InternetTvPiracy-745x509.jpg

Blog link: https://newsforecasters.com/?p=2342

Historically, the entertainment industry has labeled pirates as freeloaders exclusively interested in getting everything for free. In reality, it’s wiser to view them as frustrated potential consumers who’d be happy to pay for content if it was more widely available. The research confirms something many internet pundits have long instinctively believed to be true: piracy isn’t driven by law-breakers, it’s driven by people who can’t easily or affordably get the content they want. On the other hand, it is true: if it's free we might watch it, if not who cares? Besides TV and movie watching is on the decline. News Forecasters asks, what is the future of internet TV piracy, will the police be knocking at your door soon?

One of the biggest video piracy threats of recent years has been the Kodi and Roku media player boxes. These media players said to be built for entirely legitimate uses, have been hijacked by online pirates (with a wink from the manufactures) who have used its extensible nature to add various plug-ins and add-ons that let users easily stream illegal content.

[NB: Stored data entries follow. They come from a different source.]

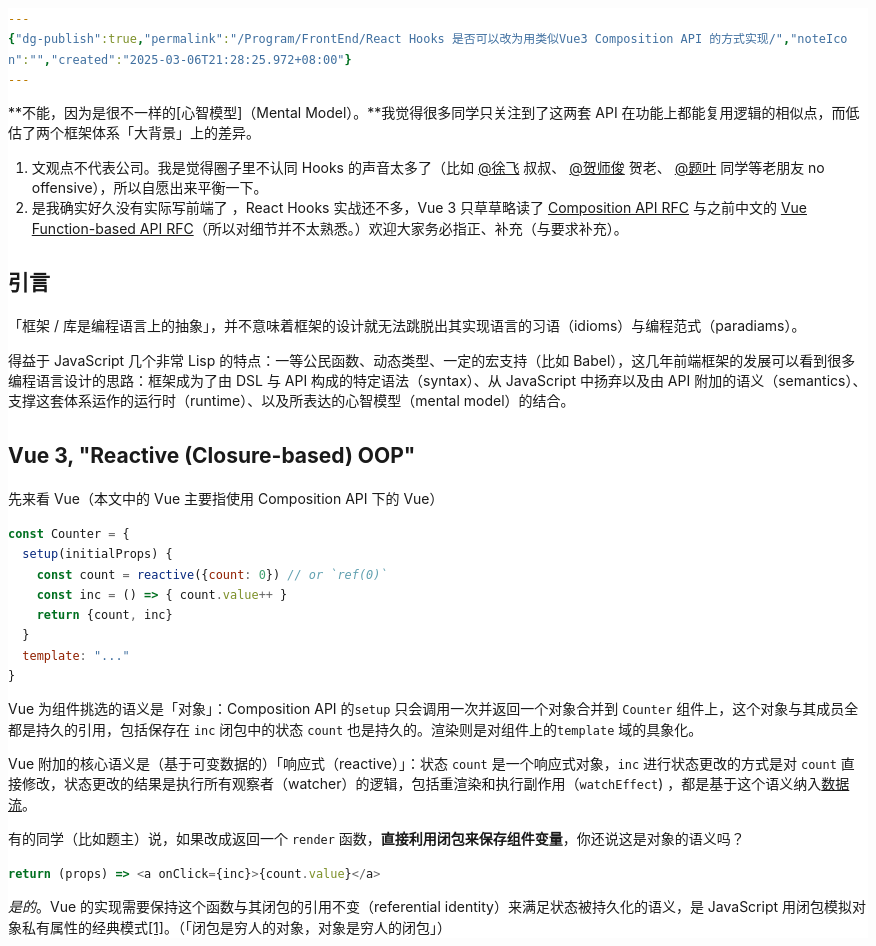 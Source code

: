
 ```yaml
---
{"dg-publish":true,"permalink":"/Program/FrontEnd/React Hooks 是否可以改为用类似Vue3 Composition API 的方式实现/","noteIcon":"","created":"2025-03-06T21:28:25.972+08:00"}
---
```


**不能，因为是很不一样的[心智模型]（Mental Model）。**我觉得很多同学只关注到了这两套 API 在功能上都能复用逻辑的相似点，而低估了两个框架体系「大背景」上的差异。
1.  文观点不代表公司。我是觉得圈子里不认同 Hooks 的声音太多了（比如  [@徐飞](//www.zhihu.com/people/c5198d4e9c0145aee04dd53cc6590edd) 叔叔、  [@贺师俊](//www.zhihu.com/people/3ec3b166992a5a90a1083945d2490d38) 贺老、  [@题叶](//www.zhihu.com/people/790dccce26904cdcd11b0fad3bac37b7)  同学等老朋友 no offensive），所以自愿出来平衡一下。
2.  是我确实好久没有实际写前端了 ，React Hooks 实战还不多，Vue 3 只草草略读了 [Composition API RFC](https://link.zhihu.com/?target=https%3A//vue-composition-api-rfc.netlify.com/) 与之前中文的 [Vue Function-based API RFC](https://zhuanlan.zhihu.com/p/68477600)（所以对细节并不太熟悉。）欢迎大家务必指正、补充（与要求补充）。

## 引言

「框架 / 库是编程语言上的抽象」，并不意味着框架的设计就无法跳脱出其实现语言的习语（idioms）与编程范式（paradiams）。

得益于 JavaScript 几个非常 Lisp 的特点：一等公民函数、动态类型、一定的宏支持（比如 Babel），这几年前端框架的发展可以看到很多编程语言设计的思路：框架成为了由 DSL 与 API 构成的特定语法（syntax）、从 JavaScript 中扬弃以及由 API 附加的语义（semantics）、支撑这套体系运作的运行时（runtime）、以及所表达的心智模型（mental model）的结合。

## Vue 3, "Reactive (Closure-based) OOP"

先来看 Vue（本文中的 Vue 主要指使用 Composition API 下的 Vue）

```js
const Counter = {
  setup(initialProps) {
    const count = reactive({count: 0}) // or `ref(0)`
    const inc = () => { count.value++ }
    return {count, inc}
  }
  template: "..."
} 

```

Vue 为组件挑选的语义是「对象」：Composition API 的`setup` 只会调用一次并返回一个对象合并到 `Counter` 组件上，这个对象与其成员全都是持久的引用，包括保存在 `inc` 闭包中的状态 `count` 也是持久的。渲染则是对组件上的`template` 域的具象化。

Vue 附加的核心语义是（基于可变数据的）「响应式（reactive）」：状态 `count` 是一个响应式对象，`inc` 进行状态更改的方式是对 `count` 直接修改，状态更改的结果是执行所有观察者（watcher）的逻辑，包括重渲染和执行副作用（`watchEffect`) ，都是基于这个语义纳入[数据流](https://www.zhihu.com/search?q=%E6%95%B0%E6%8D%AE%E6%B5%81&search_source=Entity&hybrid_search_source=Entity&hybrid_search_extra=%7B%22sourceType%22%3A%22answer%22%2C%22sourceId%22%3A1125724740%7D)。

有的同学（比如题主）说，如果改成返回一个 `render` 函数，**直接利用闭包来保存组件变量**，你还说这是对象的语义吗？

```js
return (props) => <a onClick={inc}>{count.value}</a>

```

_是的_。Vue 的实现需要保持这个函数与其闭包的引用不变（referential identity）来满足状态被持久化的语义，是 JavaScript 用闭包模拟对象私有属性的经典模式[\[1\]](#ref_1)。（「闭包是穷人的对象，对象是穷人的闭包」）
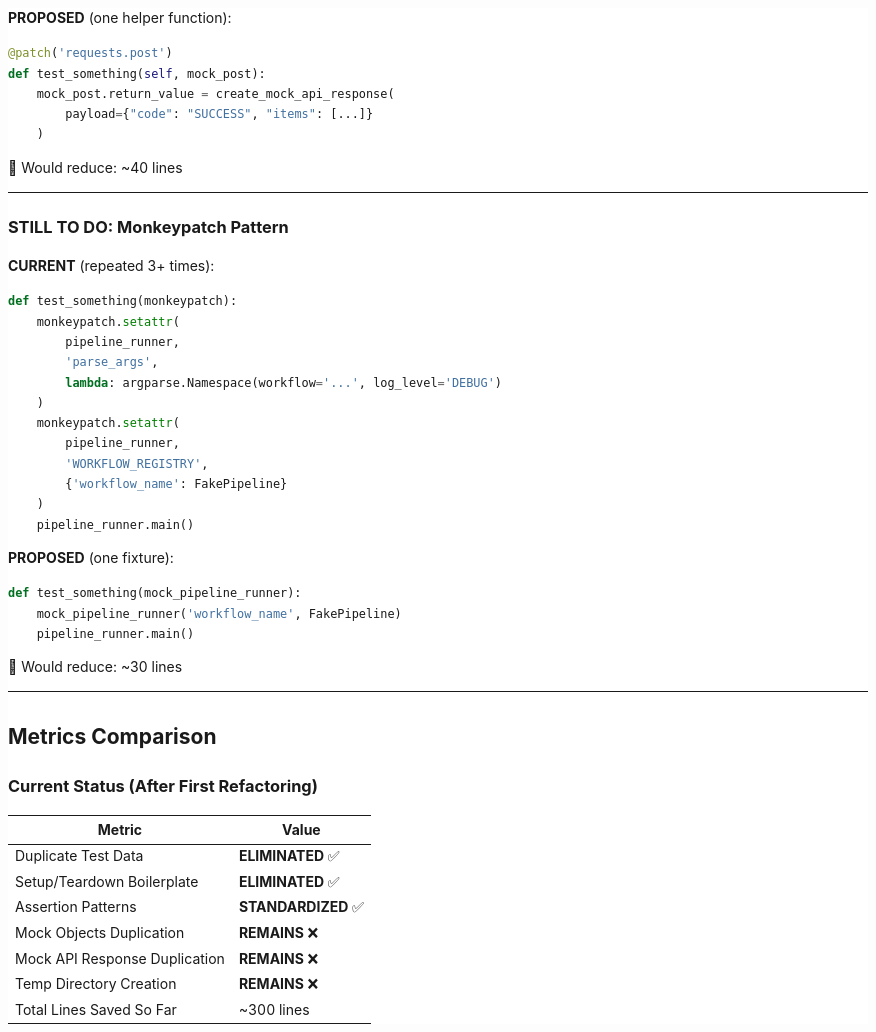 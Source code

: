**PROPOSED** (one helper function):
```python
@patch('requests.post')
def test_something(self, mock_post):
    mock_post.return_value = create_mock_api_response(
        payload={"code": "SUCCESS", "items": [...]}
    )
```

🔄 Would reduce: ~40 lines

---

### STILL TO DO: Monkeypatch Pattern

**CURRENT** (repeated 3+ times):
```python
def test_something(monkeypatch):
    monkeypatch.setattr(
        pipeline_runner, 
        'parse_args', 
        lambda: argparse.Namespace(workflow='...', log_level='DEBUG')
    )
    monkeypatch.setattr(
        pipeline_runner, 
        'WORKFLOW_REGISTRY', 
        {'workflow_name': FakePipeline}
    )
    pipeline_runner.main()
```

**PROPOSED** (one fixture):
```python
def test_something(mock_pipeline_runner):
    mock_pipeline_runner('workflow_name', FakePipeline)
    pipeline_runner.main()
```

🔄 Would reduce: ~30 lines

---

## Metrics Comparison

### Current Status (After First Refactoring)
| Metric | Value |
|--------|-------|
| Duplicate Test Data | **ELIMINATED** ✅ |
| Setup/Teardown Boilerplate | **ELIMINATED** ✅ |
| Assertion Patterns | **STANDARDIZED** ✅ |
| Mock Objects Duplication | **REMAINS** ❌ |
| Mock API Response Duplication | **REMAINS** ❌ |
| Temp Directory Creation | **REMAINS** ❌ |
| Total Lines Saved So Far | ~300 lines |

The other line of attack in preventing piracy is to play the cat and mouse game to block equipment purchases, IP addresses (ISPs), and the distribution servers - going after both the provider and the consumer. These tactics have worked somewhat, but the costs may out way the benefits. What, are we really going to lock up everyone that has watched something illegal online?

Piracy Market
Piracy will cost the TV and film industry $52 billion by 2022 - see inset chart. The piracy is quite significant, though there is an assumption that the pirate would pay if they couldn't pirate. Note that these numbers are for only online revenues - sports ($23 billion) and in theater revenues ($11 billion) are not included. This gives us an eye into most likely the future in piracy prevention. Pirates may turn legal on viewing of time-sensitive media product if strict piracy prevention techniques are used - there is a strong motivation to view the recent sports championship game or that hot movie. These media products are harder to set up and pirate - any pirate prevention will focus on this area.

In the area of non-time-sensitive media, piracy prevention will not be the key strategy used to prevent piracy, rather using other strategies. We see these efforts focusing in three areas:

  1. Providing a compelling product - to make piracy useless or not worth the effort. Piracy is not always easy: viruses, hard to search, and poor streaming quality, just to name a few. Studies keep showing that the best way to stop piracy is to offer cheaper and better alternatives.
  2. Product placement.- the whole point of a media product is either earning money via paying for the view or advertisement revenue. So if a pirate wants to view your media product, force them to watch ads inside the product via product placement ads. Product placements (see chart in the link) are growing at over 10% per year - piracy concerns are one drive for this phenomenon.
  3. Downstream product monetization - if you have a compelling media product, why limit distribution? Make the pay revenue as you can, but don't stop the pirates. It just makes the media product become a franchise. With a bigger buzz, the downstream product monetization can be lucrative - here's an example of 100 brands collaborating with Game of Thrones. Perhaps you should thank the pirates?
So if you are a pirate this may help in your efforts. If you are a media producer this provides a strategy to improve revenues. Internet piracy will be with us for a long time, but we see no major push to attack the pirates (other than the time-sensitive products), rather embrace it under your terms, turning the lemons into lemonade.